- Task item
Wherever the word "Series" occurs in the lines below, copy the whole line.

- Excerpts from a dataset
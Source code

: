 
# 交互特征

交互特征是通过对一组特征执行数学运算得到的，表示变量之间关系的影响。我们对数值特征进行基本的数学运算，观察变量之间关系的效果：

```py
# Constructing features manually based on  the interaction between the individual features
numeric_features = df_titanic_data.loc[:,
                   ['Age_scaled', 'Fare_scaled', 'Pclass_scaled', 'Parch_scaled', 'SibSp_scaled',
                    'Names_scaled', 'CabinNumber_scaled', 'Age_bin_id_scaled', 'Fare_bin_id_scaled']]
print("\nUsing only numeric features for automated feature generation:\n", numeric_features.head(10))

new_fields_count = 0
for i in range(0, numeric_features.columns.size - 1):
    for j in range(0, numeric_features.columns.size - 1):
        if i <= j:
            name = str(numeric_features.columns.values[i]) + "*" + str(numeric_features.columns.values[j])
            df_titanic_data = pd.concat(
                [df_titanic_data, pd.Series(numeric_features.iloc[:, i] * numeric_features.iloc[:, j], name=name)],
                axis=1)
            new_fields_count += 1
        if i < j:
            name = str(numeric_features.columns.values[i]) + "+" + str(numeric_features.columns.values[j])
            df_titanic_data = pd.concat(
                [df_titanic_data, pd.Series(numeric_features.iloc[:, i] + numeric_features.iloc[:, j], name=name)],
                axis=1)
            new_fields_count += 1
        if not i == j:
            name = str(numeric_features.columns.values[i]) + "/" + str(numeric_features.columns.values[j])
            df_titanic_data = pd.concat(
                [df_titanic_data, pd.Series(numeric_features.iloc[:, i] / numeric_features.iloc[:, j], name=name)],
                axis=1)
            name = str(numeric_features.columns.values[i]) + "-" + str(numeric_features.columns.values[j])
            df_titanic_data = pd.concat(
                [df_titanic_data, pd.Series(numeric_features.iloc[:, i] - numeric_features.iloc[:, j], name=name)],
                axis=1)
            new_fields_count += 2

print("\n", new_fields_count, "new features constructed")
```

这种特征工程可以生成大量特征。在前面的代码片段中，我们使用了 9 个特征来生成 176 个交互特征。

- Answer to this problem
                [df_titanic_data, pd.Series(numeric_features.iloc[:, i] * numeric_features.iloc[:, j], name=name)],
                [df_titanic_data, pd.Series(numeric_features.iloc[:, i] + numeric_features.iloc[:, j], name=name)],
                [df_titanic_data, pd.Series(numeric_features.iloc[:, i] / numeric_features.iloc[:, j], name=name)],
                [df_titanic_data, pd.Series(numeric_features.iloc[:, i] - numeric_features.iloc[:, j], name=name)],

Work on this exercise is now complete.